署名欄の下には、夫の名義だった資産の移譲先が記されている。
朋子はそれを最後まで読み、ペンを置いた。
「お母さん」
長男の声が震えていた。
「本当に?」
朋子は顔を上げる。
娘は泣いていた。
「三ヶ月なんだよ。たった三ヶ月」
「うん」
「お父さん、そんなこと望まないよ」
朋子は少し笑った。
「そうかもしれないね」
「じゃあ」
「でもね」
朋子は、机の上に置かれた古い写真を指で撫でた。
若い頃の健太郎が、照れたように笑っている。
「お父さん、鮭が好きだったの」
娘は何も言えなかった。
「焼きすぎると、すぐ分かるのよ」
朋子は写真を見たまま、静かに続けた。
「今日は少し塩が強いね、とか。皮が一番美味しいんだ、とか。毎回同じことを言うの」
長男が顔を歪めた。
「そんなことのために10億使うのかよ」
朋子は怒らなかった。
ただ、ゆっくり頭を下げた。
「ごめんね」
それだけだった。
中枢化後、朋子が選んだ家は小さかった。
古い木造の平屋、畳の匂い。
台所には、少し焦げた魚の匂いが残っている。
庭には物干し竿が一本あり、風に揺れるシャツが二枚だけ干されていた。
朋子は台所に立っていた。
炊飯器から湯気が上がる。
味噌汁の鍋が小さく揺れている。
焼き網の上では、鮭の皮がぱちぱちと音を立てていた。
「朋子」
居間から声がした。
「焦げてない?」
「今見てます」
朋子は少し笑って、箸で鮭を返した。
居間では、健太郎がニュースを端末で見ていた。
完全ではなかった。
顔の輪郭は少し曖昧で、右手の動きも時々ぎこちない。
記録が足りなかった部分は補われている。
それでも朋子は、その姿を見て目を細めた。
「できましたよ」
食卓に並んだのは、白米と味噌汁と焼き鮭だけだった。
健太郎は箸を持つと、まず鮭の皮を少し剥がした。
「朋子、今日の鮭は美味しいね」
「そうですね。

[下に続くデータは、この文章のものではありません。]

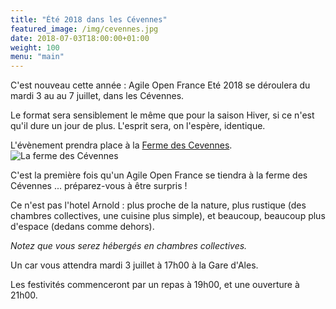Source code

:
```yaml
---
title: "Été 2018 dans les Cévennes"
featured_image: /img/cevennes.jpg
date: 2018-07-03T18:00:00+01:00
weight: 100
menu: "main"
---
```


C'est nouveau cette année : Agile Open France Eté 2018 se déroulera du mardi 3 au au 7 juillet, dans les Cévennes.

<!--more--> 

Le format sera sensiblement le même que pour la saison Hiver, si ce n'est qu'il dure un jour de plus. L'esprit sera, on l'espère, identique.

L'évènement prendra place à la [Ferme des Cevennes](http://www.lafermedescevennes.com/).
![La ferme des Cévennes](/img/ferme.jpg)

C'est la première fois qu'un Agile Open France se tiendra à la ferme des Cévennes ... préparez-vous à être surpris !

Ce n'est pas l'hotel Arnold : plus proche de la nature, plus rustique (des chambres collectives, une cuisine plus simple), et beaucoup, beaucoup plus d'espace (dedans comme dehors).

_Notez que vous serez hébergés en chambres collectives._

Un car vous attendra mardi 3 juillet à 17h00 à la Gare d'Ales.

Les festivités commenceront par un repas à 19h00, et une ouverture à 21h00.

ご飯に合いますね」
「皮がいい」
「あなた、いつもそれですね」
朋子は笑った。
健太郎も笑った。
それから二人は、特に何も話さず食べた。
テレビでは古い旅番組が流れている。
茶碗が小さく鳴る。
味噌汁の湯気が、二人の間をゆっくり昇っていく。
モニター室で、白嶺は黙っていた。
朋子は食後の茶碗を洗っている。
健太郎は後ろから言った。
「明日は何食べようか」
「冷蔵庫に大根がありますよ」
「じゃあ、ぶり大根かな」
「鮭ばかりじゃないんですね」
「たまにはね」
朋子は小さく笑った。
白嶺はその画面を見つめたまま、ほとんど動かない。
モニカが横目で見る。
「先生?」
白嶺は答えなかった。
画面の中で、朋子が洗った茶碗を布巾で拭いている。
一枚ずつ。
急ぐ様子もない。
残り時間は、三ヶ月。
それ以上はない。
朋子も知っている。
契約で残り時間が空間に表示されている。
期限付きの希望者には選択性ではあるが、多くの人は制限時間の表示を選ぶことは稀である。
それでも二人は、明日の夕飯の話をしていた。
白嶺は、ようやく小さく呟いた。
「……どうして、足りているんでしょう」
モニカは画面を見る。
朋子は健太郎の湯呑みに、二杯目のお茶を注いでいた。
白嶺は首を傾げる。
「三ヶ月しかないのに」
その声は、いつもの観察ではなかった。
少しだけ、迷子の子どもみたいだった。
健太郎は、朋子の太腿へ頬を乗せたまま、ぼんやりしていた。
「……眠い」
「さっきまで元気だったでしょう」
「元気使った」
朋子は少し笑った。
健太郎は昔からそうだった。
器用な人ではない。
気の利いた言葉も知らない。
映画のように格好良く抱き寄せることもできない。
照れると耳まで赤くなる。
嬉しいことは全部顔に出る。
さっきもそうだった。
朋子が少し笑っただけで、健太郎は困ったように頭をかいた。
「……また笑われた」
「笑ってませんよ」
「いや、笑ってる」
健太郎は照れ隠しみたいに朋子へ抱きついた。
その腕は少し頼りなくて、少しぎこちない。
でも何十年経っても、朋子へ触れる時だけは、若い頃と同じ顔をしていた。
朋子は、その不器用さが好きだった。
モニター室では、静かな数値だけが流れていた。
性的快楽到達率:低
オルガズム反応:未達
心理的充足指数:98.4
モニカは画面を見ながら眉をひそめる。
「……未達なのに?」
白嶺は答えなかった。
画面の中では、健太郎がもう半分眠りながら朋子へ抱きついている。
「朋子」
「はい?」
「腹減った」
「さっき動いたからですか」
「うん……」
朋子は笑った。
その笑い声を聞いた瞬間、幸福指数がさらに僅かに上昇する。
白嶺は、初めて理解できないものを見るみたいな顔でモニターを見つめていた。
「……どうして」
小さく呟く。
「満たされているんでしょう」
画面の中で、朋子は健太郎の額へキスをしていた。
まるで、それだけで世界が足りているみたいに。